St John's, or Sandford's Well Porthcawl (GB Grid: Map 170 837774)(*p.132).
Chepstow Wells, Chepstow - two wells near Bridge St. (*p.196). These are probably the wells mentioned by Bradney*: see Note on Wonder 6
Carncwn Well, at the foot of Carn Ingli, on the Newport to Cilgwyn road, (*p.212).
Ffynnon Lygaid, South side of Castell Clegyr Boia, St David's, Pembrookshire. (*p.213).
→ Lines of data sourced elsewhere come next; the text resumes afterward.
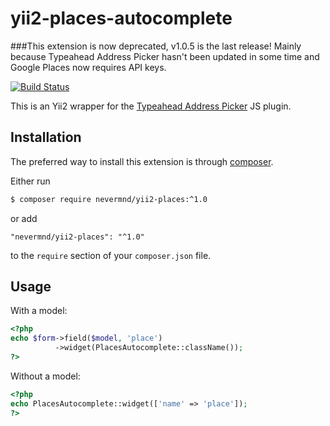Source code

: # yii2-places-autocomplete

###This extension is now deprecated, v1.0.5 is the last release!
Mainly because Typeahead Address Picker hasn't been updated in some time and Google Places now requires API keys.


[![Build Status](https://travis-ci.org/skiptirengu/yii2-places.svg?branch=master)](https://travis-ci.org/skiptirengu/yii2-places)

This is an Yii2 wrapper for the [Typeahead Address Picker](https://github.com/sgruhier/typeahead-addresspicker) JS plugin.

## Installation
The preferred way to install this extension is through [composer](http://getcomposer.org/download/).

Either run

```bash
$ composer require nevermnd/yii2-places:^1.0
```

or add

```
"nevermnd/yii2-places": "^1.0"
```

to the `require` section of your `composer.json` file.

## Usage
With a model:
```php
<?php
echo $form->field($model, 'place')
          ->widget(PlacesAutocomplete::className());
?>
```
Without a model:

```php
<?php
echo PlacesAutocomplete::widget(['name' => 'place']);
?>
```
Of course, it is quite possible one or more of these have nothing to do with the tide. Ebb-and-flow wells and springs are frequently called "tidal" when they just have a cycle which is twice daily. Gerald of Wales implies this of two in Wales (*p.139;196) and one in Ireland (*p.62 - probably the famous Corann well*). Infact, the name "Tidewell" was applied more generally to ebb-and-flow wells whether they were synchronised with the sea tides or not: for example, the well known "Tideswell in the Peak District fluctuated four times an hour. While the hydrology of such "reciprocating" or "intermittent" springs can be extremely complex, the classic explanation through syphoning is described under Wonder 6.

Other ebb-and-flow wells/springs in Wales include:

St Non's Well near St David's (GB Grid 751243; 40m OD) (*p.210).
An Anonymous 1823 poem "The Marvels of Wales" apparently mentions an ebb and flow well near Rhuddlan(*p.82).
Llandyfeisant Well(?) Carmarthen. (*p.171)
Ffynnon Leinw, Cilcain, Flintshire (*p.180).
Maen Y Milgi, Llandrillo(*p.193).
Ffynnon Olden, 500 yds NW of Little Newcastle (*p.213).
Pencw Wells, Pencw headland above Goodwick, Pembrookshire (*p.216).